MISIR’DA ve dünyanın bir çok yerindeki zalimlerin sonu da cehennemdir. Kendilerine yazık ediyorlar fakat farkında değiller. Destekçileri de aynı. Dünyayı ahirete tercih ediyorlar. Oysa dünya fani ahiret baki. Ne büyük bir iflastalar farkında değiller.

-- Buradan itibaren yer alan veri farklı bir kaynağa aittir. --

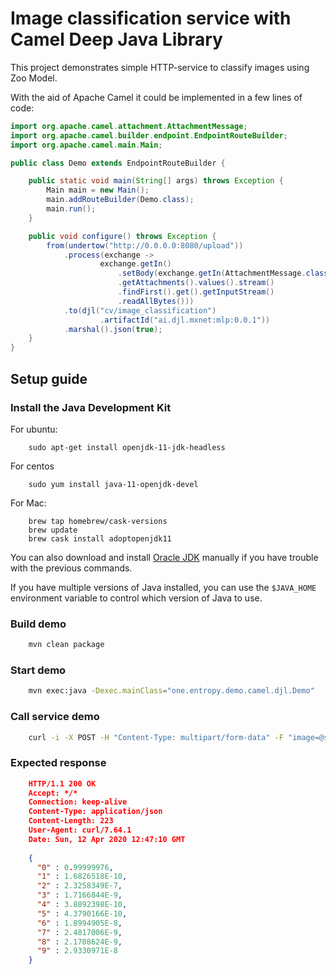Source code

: # Image classification service with Camel Deep Java Library 

This project demonstrates simple HTTP-service to classify images using Zoo Model.

With the aid of Apache Camel it could be implemented in a few lines of code:

```java
import org.apache.camel.attachment.AttachmentMessage;
import org.apache.camel.builder.endpoint.EndpointRouteBuilder;
import org.apache.camel.main.Main;

public class Demo extends EndpointRouteBuilder {

    public static void main(String[] args) throws Exception {
        Main main = new Main();
        main.addRouteBuilder(Demo.class);
        main.run();
    }

    public void configure() throws Exception {
        from(undertow("http://0.0.0.0:8080/upload"))
            .process(exchange ->
                    exchange.getIn()
                        .setBody(exchange.getIn(AttachmentMessage.class)
                        .getAttachments().values().stream()
                        .findFirst().get().getInputStream()
                        .readAllBytes()))
            .to(djl("cv/image_classification")
                    .artifactId("ai.djl.mxnet:mlp:0.0.1"))
            .marshal().json(true);
    }
}
```

## Setup guide

### Install the Java Development Kit
For ubuntu:
```
    sudo apt-get install openjdk-11-jdk-headless
```
For centos
```
    sudo yum install java-11-openjdk-devel
```
For Mac:
```
    brew tap homebrew/cask-versions
    brew update
    brew cask install adoptopenjdk11
```
You can also download and install [Oracle JDK](https://www.oracle.com/technetwork/java/javase/overview/index.html)
manually if you have trouble with the previous commands.

If you have multiple versions of Java installed, you can use the ```$JAVA_HOME``` environment
variable to control which version of Java to use.

### Build demo
```sh
    mvn clean package
```

### Start demo
```sh
    mvn exec:java -Dexec.mainClass="one.entropy.demo.camel.djl.Demo"
```  

### Call service demo
```sh
    curl -i -X POST -H "Content-Type: multipart/form-data" -F "image=@src/test/resources/10.png" http://localhost:8080/upload
```  

### Expected response
```json
    HTTP/1.1 200 OK
    Accept: */*
    Connection: keep-alive
    Content-Type: application/json
    Content-Length: 223
    User-Agent: curl/7.64.1
    Date: Sun, 12 Apr 2020 12:47:10 GMT
    
    {
      "0" : 0.99999976,
      "1" : 1.6826518E-10,
      "2" : 2.3258349E-7,
      "3" : 1.7166844E-9,
      "4" : 3.8892398E-10,
      "5" : 4.3790166E-10,
      "6" : 1.8994905E-8,
      "7" : 2.4817006E-9,
      "8" : 2.1708624E-9,
      "9" : 2.9330971E-8
    }
```  

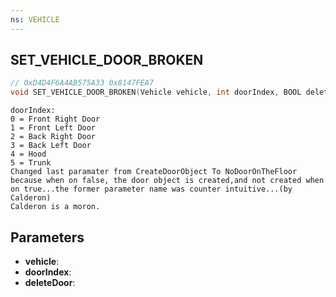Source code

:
 ```yaml
---
ns: VEHICLE
---
```

## SET_VEHICLE_DOOR_BROKEN

```c
// 0xD4D4F6A4AB575A33 0x8147FEA7
void SET_VEHICLE_DOOR_BROKEN(Vehicle vehicle, int doorIndex, BOOL deleteDoor);
```

```
doorIndex:
0 = Front Right Door
1 = Front Left Door
2 = Back Right Door
3 = Back Left Door
4 = Hood
5 = Trunk
Changed last paramater from CreateDoorObject To NoDoorOnTheFloor because when on false, the door object is created,and not created when on true...the former parameter name was counter intuitive...(by Calderon)
Calderon is a moron.
```

## Parameters
* **vehicle**: 
* **doorIndex**: 
* **deleteDoor**: 

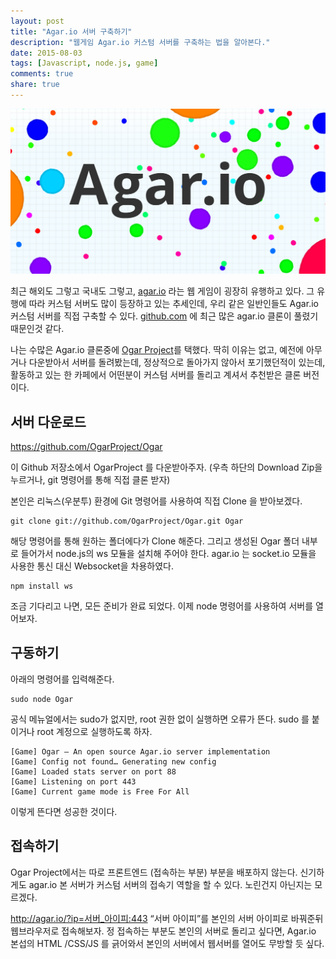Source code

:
 ```yaml
---
layout: post
title: "Agar.io 서버 구축하기"
description: "웹게임 Agar.io 커스텀 서버를 구축하는 법을 알아본다."
date: 2015-08-03
tags: [Javascript, node.js, game]
comments: true
share: true
---
```


![](/images/agario.png)

최근 해외도 그렇고 국내도 그렇고, [agar.io](http://agar.io) 라는 웹 게임이 굉장히 유행하고 있다. 그 유행에 따라 커스텀 서버도 많이 등장하고 있는 추세인데, 우리 같은 일반인들도 Agar.io 커스텀 서버를 직접 구축할 수 있다. [github.com](http://github.com) 에 최근 많은 agar.io 클론이 풀렸기 때문인것 같다.

나는 수많은 Agar.io 클론중에 [Ogar Project](https://github.com/OgarProject/Ogar)를 택했다. 딱히 이유는 없고, 예전에 아무거나 다운받아서 서버를 돌려봤는데, 정상적으로 돌아가지 않아서 포기했던적이 있는데, 활동하고 있는 한 카페에서 어떤분이 커스텀 서버를 돌리고 계셔서 추천받은 클론 버전이다.

## 서버 다운로드

https://github.com/OgarProject/Ogar

이 Github 저장소에서 OgarProject 를 다운받아주자. (우측 하단의 Download Zip을 누르거나, git 명령어를 통해 직접 클론 받자)

본인은 리눅스(우분투) 환경에 Git 명령어를 사용하여 직접 Clone 을 받아보겠다.

```
git clone git://github.com/OgarProject/Ogar.git Ogar
```

해당 명령어를 통해 원하는 폴더에다가 Clone 해준다. 그리고 생성된 Ogar 폴더 내부로 들어가서 node.js의 ws 모듈을 설치해 주어야 한다. agar.io 는 socket.io 모듈을 사용한 통신 대신 Websocket을 차용하였다.

```
npm install ws
```

조금 기다리고 나면, 모든 준비가 완료 되었다. 이제 node 명령어를 사용하여 서버를 열어보자.

## 구동하기

아래의 명령어를 입력해준다.

```
sudo node Ogar
```

공식 메뉴얼에서는 sudo가 없지만, root 권한 없이 실행하면 오류가 뜬다. sudo 를 붙이거나 root 계정으로 실행하도록 하자.

```
[Game] Ogar – An open source Agar.io server implementation
[Game] Config not found… Generating new config
[Game] Loaded stats server on port 88
[Game] Listening on port 443
[Game] Current game mode is Free For All
```

이렇게 뜬다면 성공한 것이다.

## 접속하기

Ogar Project에서는 따로 프론트엔드 (접속하는 부분) 부분을 배포하지 않는다. 신기하게도 agar.io 본 서버가 커스텀 서버의 접속기 역할을 할 수 있다. 노린건지 아닌지는 모르겠다.

http://agar.io/?ip=서버_아이피:443
“서버 아이피”를 본인의 서버 아이피로 바꿔준뒤 웹브라우저로 접속해보자. 정 접속하는 부분도 본인의 서버로 돌리고 싶다면, Agar.io 본섭의 HTML /CSS/JS 를 긁어와서 본인의 서버에서 웹서버를 열어도 무방할 듯 싶다.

Diğer taraftan bu böyle mi isürüp gidecek? Yani fani de olsa dünyada hep zalimler mi güçlü olacak. Hayır bir gün mutlaka ama mutlaka Müslümanlar galip gelecekler. Ama bunun için derlenip toparlanmamız lazım. Bilinçlenmemiz gerek. Birlik olmamız gerek. Nefsimize ve şeytana tabi olursak Müslümanlar olarak daha çok acılar çekeriz. Ey Müslüman kardeşlerim. Ne olur birbirimizi sevelim. Gerçekten kardeş olalım. Ayrılıkları gayrılıkları bir tarafa bırakalım. Falan cemaat, filan tarikat, falan grup demeden asli kimliğimiz olan Müslümanlık çatısı altında birleşelim. Kur’an-I Kerim’de yine buyrulmuyor mu meal olarak: “Küfür ehli birbiriyle dayanışma içerisindedirler. Siz de birbirinizle dayanışma içerisinde olmazsanız hiç şüphesiz ki yeryüzünü büyük bir fesat kaplar” Allah bize kitabında herşeyi haber vermiş. Allah bizim için dinini tamamlamıştır. Din olarak bize İslam’ı seçmiştir. Bize düşen ise İslam’ı öğrenmek, yaşamak ve yaşatmaktır. Hepimize ayrı ayrı görevler düşüyor. Uyanalım artık. Allah hepimizi uyandırsın artık bu gaflet uykusundan.